#### HOW TO COMPLETE THIS TASK
Please give again, exactly, every line of the material from the one containing "del：包括光标本身在内往后删除" to the end, including both of those lines.

#### PROVIDED INFORMATION

______

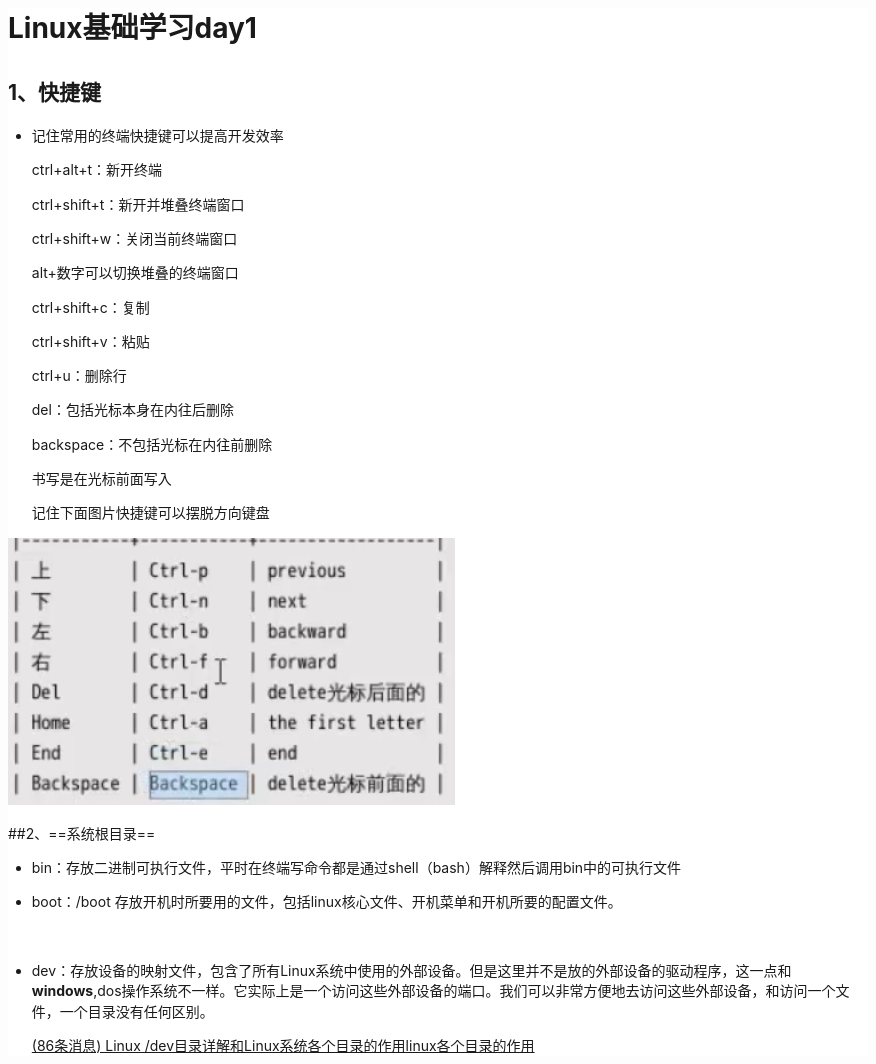 #  Linux基础学习day1

## 1、快捷键

- 记住常用的终端快捷键可以提高开发效率

  ctrl+alt+t：新开终端

  ctrl+shift+t：新开并堆叠终端窗口

  ctrl+shift+w：关闭当前终端窗口

  alt+数字可以切换堆叠的终端窗口

  ctrl+shift+c：复制

  ctrl+shift+v：粘贴

  ctrl+u：删除行

  del：包括光标本身在内往后删除

  backspace：不包括光标在内往前删除

  书写是在光标前面写入

  记住下面图片快捷键可以摆脱方向键盘

![1643510406024](./Linux基础学习笔记.assets/1643510406024.png)



##2、==系统根目录==

- bin：存放二进制可执行文件，平时在终端写命令都是通过shell（bash）解释然后调用bin中的可执行文件

- boot：/boot  存放开机时所要用的文件，包括linux核心文件、开机菜单和开机所要的配置文件。

   ​

- dev：存放设备的映射文件，包含了所有Linux系统中使用的外部设备。但是这里并不是放的外部设备的驱动程序，这一点和**windows**,dos操作系统不一样。它实际上是一个访问这些外部设备的端口。我们可以非常方便地去访问这些外部设备，和访问一个文件，一个目录没有任何区别。

   [(86条消息) Linux /dev目录详解和Linux系统各个目录的作用linux各个目录的作用](https://blog.csdn.net/maopig/article/details/7195048)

______

#### RESPONSE BOX
  del：包括光标本身在内往后删除

  backspace：不包括光标在内往前删除

  书写是在光标前面写入

  记住下面图片快捷键可以摆脱方向键盘

![1643510406024](./Linux基础学习笔记.assets/1643510406024.png)



##2、==系统根目录==

- bin：存放二进制可执行文件，平时在终端写命令都是通过shell（bash）解释然后调用bin中的可执行文件

- boot：/boot  存放开机时所要用的文件，包括linux核心文件、开机菜单和开机所要的配置文件。

   ​

- dev：存放设备的映射文件，包含了所有Linux系统中使用的外部设备。但是这里并不是放的外部设备的驱动程序，这一点和**windows**,dos操作系统不一样。它实际上是一个访问这些外部设备的端口。我们可以非常方便地去访问这些外部设备，和访问一个文件，一个目录没有任何区别。

   [(86条消息) Linux /dev目录详解和Linux系统各个目录的作用linux各个目录的作用](https://blog.csdn.net/maopig/article/details/7195048)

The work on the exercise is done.